30:39And the shepe conceaued before the roddes, & brought forth lambes straked, spotted and partye.
30:40And Iacob parted the lambes & turned the faces of the shepe towarde spotted thynges, and towarde all maner of blacke, that was amonge the shepe of Laban: Namely, puttynge hys awne flockes by them selfe, & not puttynge them wyth Labans shepe.
30:41And it fortuned that in euery rammynge tyme of the stronger shepe, Iacob layed the roddes before the eyes of the shepe in the gutters: namely, that he myght make them conceaue before the roddes.
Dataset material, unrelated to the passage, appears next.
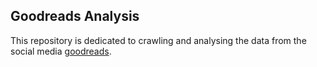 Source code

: ## Goodreads Analysis


This repository is dedicated to crawling and analysing the data from the social media [goodreads](https://goodreads.com).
30:42But when the shepe were feble, he put them not in. And so the febler were Labans, and the stronger Iacobs.
30:43And the man increaced exceadyngly, and had a great flocke, mayde seruauntes and man seruauntes, camels and asses.
The Great Bible 1539

The Great Bible 1539

The Great Bible of 1539 was the first authorized edition of the Bible in English, authorized by King Henry VIII of England to be read aloud in the church services of the Church of England. The Great Bible was prepared by Myles Coverdale, working under commission of Thomas, Lord Cromwell, Secretary to Henry VIII and Vicar General. In 1538, Cromwell directed the clergy to provide "one book of the bible of the largest volume in English, and the same set up in some convenient place within the said church that ye have care of, whereas your parishioners may most commodiously resort to the same and read it."